Climate & Environment

    Climate Change

    Extreme Weather Events

AXA Chairs

South Africa

Understanding, Reducing and Managing African Climate Risk

Damaging weather and climate events are felt the world over, but the lower capability to deal with these makes African countries among the most vulnerable to climate change. Moreover, coping strategies must also evolve as the severity and distribution of these hazards change. As the first holder of the successional AXA Research Chair in African Climate Risk, Professor Mark New, Director of the African Climate and Development Initiative (ACDI) at the University of Cape Town, worked with his team to quantify some of these changing risks and their societal consequences.

Attributable change in climate risk

Drought is a pressing issue in southern Africa—one need only think back to Cape Town’s 2018 water crisis to be reminded of the stakes. A major focus of Prof. New’s work has been defining the contribution of human activity to such damaging events in southern Africa, and how that “attributable change” in climate then affects water security. Prof. New compared the simulated drought severity with and without human influence on climate and observed how the attributable change in climate risk propagates through to impacts on the ground.

Taking the Cape Town droughts as a case study, Prof. New showed that a three-fold attributable increase in the likelihood of the rainfall drought translated into a four-fold increase in risk of hydrological drought, which is the change in river flows. While it takes some time for theory to trickle down into practice, these findings could inform the design of more resilient water resource systems.

In related modeling work, Prof. New’s team found that the removal of the alien vegetation that siphons water from precious mountain catchments would help ease drought but would not totally offset the water security risk—already, the impact of climate change is too large for this to be a comprehensive adaptation measure.

Sovereign drought insurance

Drought’s dire consequences for food security are especially felt by vulnerable populations and will be compounded by a growing population and more frequent climate events. Working with the African Risk Capacity, Prof. New has applied his attribution methodology to their risk model of food insecurity. According to this work, climate change has increased the underwriting costs of insurance—in Zimbabwe and Malawi, the insurance cost has increased by nearly 50% compared to a world with no climate change. The use of historical data to drive these insurance risk models is also suboptimal, and existing methods need to be updated to more faithfully gauge the risks that insurers are insuring against.
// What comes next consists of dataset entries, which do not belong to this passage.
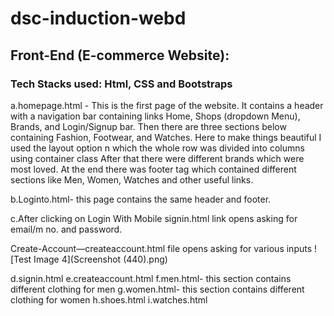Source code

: # dsc-induction-webd
## Front-End (E-commerce Website):
### Tech Stacks used: Html, CSS and Bootstraps


a.homepage.html - This is the first page of the website. It contains a header with a navigation bar containing links Home, Shops (dropdown Menu), Brands, and Login/Signup bar. Then there are three sections below containing Fashion, Footwear, and Watches. Here to make things beautiful I used the layout option n which the whole row was divided into columns using container class After that there were different brands which were most loved. At the end there was footer tag which contained different sections like Men, Women, Watches and other useful links.

b.Loginto.html- this page contains the same header and footer.
 
c.After clicking on Login With Mobile signin.html link opens asking for email/m no. and password.
 

Create-Account—createaccount.html file opens asking for various inputs
![Test Image 4](Screenshot (440).png)
 
d.signin.html
e.createaccount.html
f.men.html- this section contains different clothing for men 
g.women.html- this section contains different clothing for women
h.shoes.html
i.watches.html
Partnerships to support change

Furthering climate change research in Africa requires trust and collaboration. Prof. New has managed to incorporate some of his climate change attribution work into the African chapter of the Principles for Sustainable Insurance, a collection of insurance issuers. The climate attribution work has also been included in the 2022 Intergovernmental Panel on Climate Change Report. The ACDI has contributed more to the IPCC than any lab worldwide. Creating research capability in Africa through initiatives like an AXA Chair, says Prof. New, has strengthened the African voice in these international processes.

Another development during Prof. New’s 5-year Chair has been the creation of the ARUA Centre of Excellence in Climate and Development, which is an alliance between the Universities of Cape Town, Nairobi, and Ghana. As well as being a staunch supporter of research agendas that make sense for southern Africa, Prof. New has nurtured the development of MSc and Ph.D. students and mid-career researchers—the future experts in African climate risk.

Moving forward, together

The ACDI adopts a transdisciplinary approach, where societal actors, such as resilience managers in the city of Cape Town or the local Department of Water Affairs, are consulted on an ongoing basis. In this way, Prof. New hopes to transform awareness into action. However, there are challenges yet to overcome—many African countries have scarce or non-existent climate observation networks and find it difficult to update systems given the inadequacy of resources.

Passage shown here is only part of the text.